Tuesday, May 21, 2013

Chapter Thirty-Five

Tris wakes up in a tank that's eerily familiar. Sucks to have a guy like Eric as your instructor, after all. She's practically bleeding out already and she goes in hysterics. She is only sixteen; this isn't the sort of thing she's cut out for. She attempts to thrash her way out but that's impossible. Instead, she makes a statement in accepting her death just the way it is. She lets go of everything, and he mind turns toward God.

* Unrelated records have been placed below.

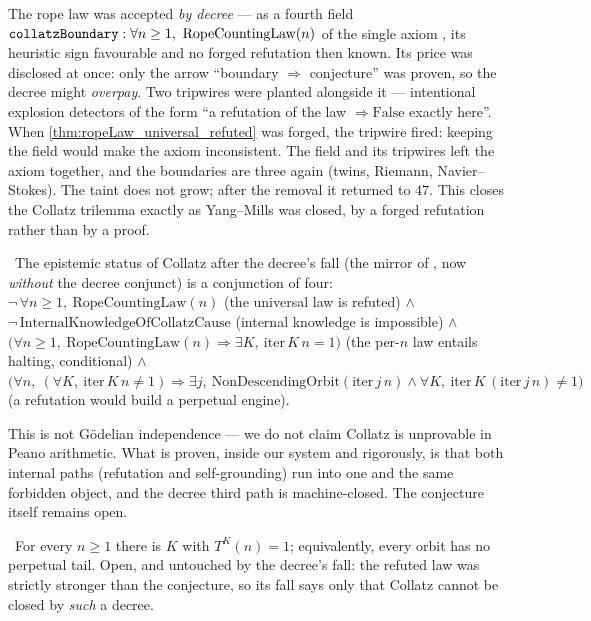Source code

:The rope law was accepted \emph{by decree} --- as a fourth field
$\code{collatzBoundary}:\forall n\ge 1,\ \mathrm{RopeCountingLaw}(n)$ of the single axiom \axiom{},
its heuristic sign favourable and no forged refutation then known. Its price was disclosed at once:
only the arrow ``boundary $\Rightarrow$ conjecture'' was proven, so the decree might \emph{overpay}.
Two tripwires were planted alongside it --- intentional explosion detectors of the form ``a
refutation of the law $\Rightarrow \mathrm{False}$ exactly here''. When
\cref{thm:ropeLaw_universal_refuted} was forged, the tripwire fired: keeping the field would make the
axiom inconsistent. The field and its tripwires left the axiom together, and the boundaries are three
again (twins, Riemann, Navier--Stokes). The taint does not grow; after the removal it returned to
$47$. This closes the Collatz trilemma exactly as Yang--Mills was closed, by a forged refutation
rather than by a proof.

\begin{theorem}\label{thm:collatz_open_status}
\green{}\ The epistemic status of Collatz after the decree's fall (the mirror of
, now \emph{without} the decree conjunct) is a conjunction of
four: $\neg\,\forall n\ge 1,\ \mathrm{RopeCountingLaw}(n)$ (the universal law is refuted) $\wedge$
$\neg\,\mathrm{InternalKnowledgeOfCollatzCause}$ (internal knowledge is impossible) $\wedge$
$\bigl(\forall n\ge 1,\ \mathrm{RopeCountingLaw}(n)\Rightarrow\exists K,\ \mathrm{iter}\,K\,n=1\bigr)$
(the per-$n$ law entails halting, conditional) $\wedge$
$\bigl(\forall n,\ (\forall K,\ \mathrm{iter}\,K\,n\neq 1)\Rightarrow \exists j,\
\mathrm{NonDescendingOrbit}(\mathrm{iter}\,j\,n)\wedge\forall K,\ \mathrm{iter}\,K\,(\mathrm{iter}\,j\,n)\neq 1\bigr)$
(a refutation would build a perpetual engine). \leantag{collatz\_open\_status}
\end{theorem}

This is not G\"odelian independence --- we do not claim Collatz is unprovable in Peano arithmetic.
What is proven, inside our system and rigorously, is that both internal paths (refutation and
self-grounding) run into one and the same forbidden object, and the decree third path is
machine-closed. The conjecture itself remains open.

\begin{conjecture}[Collatz]\label{conj:collatz}
\red{}\ For every $n\ge 1$ there is $K$ with $T^{K}(n)=1$; equivalently, every orbit has no perpetual tail.
Open, and untouched by the decree's fall: the refuted law was strictly stronger than the
conjecture, so its fall says only that Collatz cannot be closed by \emph{such} a decree.
\end{conjecture}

In the Tao Te Ching it is made clear that the Tao flows in everything, and water is referenced several times. The only way to touch the Tao is to let go of attachments--to seek it without a goal in mind, and those that can touch the Tao are given the greatest peace that no one can even fathom. The God alluded to is the Christian god, but I think that anyone of any religion can affiliate with the ideas of finding their higher power in the moments before death.

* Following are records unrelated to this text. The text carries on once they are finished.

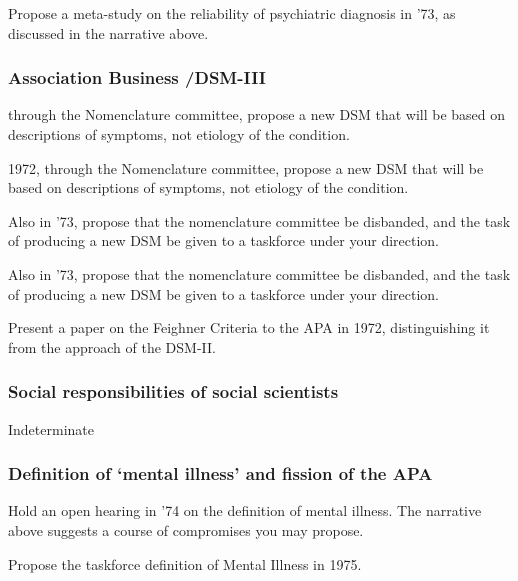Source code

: \begin{refsection}
Propose a meta-study on the reliability of psychiatric diagnosis in '73, as discussed in the narrative above.

\subsubsection{Association Business \slash  DSM-III}
\label{associationbusinessdsm-iii}

\begin{proposal}[Spitzer]\label{proposal:spitzerA} through the Nomenclature committee, propose a new DSM that will be based on descriptions of symptoms, not etiology of the condition.\end{proposal}

1972, through the Nomenclature committee, propose a new DSM that will be based on descriptions of symptoms, not etiology of the condition.

\begin{proposal}[Spitzer]\label{proposal:spitzerC} Also in '73, propose that the nomenclature committee be disbanded, and the task of producing a new DSM be given to a taskforce under your direction.\end{proposal}Also in '73, propose that the nomenclature committee be disbanded, and the task of producing a new DSM be given to a taskforce under your direction.

\begin{writingtask}[Spitzer]\label{writingtask:spitzer}
Present a paper on the Feighner Criteria to the APA in 1972, distinguishing it from the approach of the DSM-II.
\end{writingtask}

\subsubsection{Social responsibilities of social scientists}
\label{socialresponsibilitiesofsocialscientists}

Indeterminate

\subsubsection{Definition of ‘mental illness’ and fission of the APA}
\label{definitionof‘mentalillness’andfissionoftheapa}

Hold an open hearing in '74 on the definition of mental illness. The narrative above suggests a course of compromises you may propose.

\begin{proposal}[Spitzer]\label{proposal:spitzerD}
Propose the taskforce definition of Mental Illness in 1975.\end{proposal}


\end{refsection}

But death does not come. Instead the glass shatters and her mother is there, out of sorts, and holding a gun. She makes the connection a second time that her mother was never truly Abnegation and is calmly directed toward a safe house. Divergent as she may be, her mother is without fear, and truly Dauntless, and sacrifices her life to save her daughter. I honestly cried like a baby over this. No matter what it is, paternal sacrifice always chokes me up and makes me feel extremely introspective. 

Beatrice has no time to process the events: being saved, her mother's tattoo, the soldiers--her death--all of it happens so quickly that it is little more than a blur.

"Maybe Eric is right," she thinks, "Maybe death is like exploring the unknown; but, somehow I find the strength to stand up and start running.
I am brave."

She chooses life. She chooses to make something of her mother's sacrifice, and the was when Tris was redeemed in my eyes.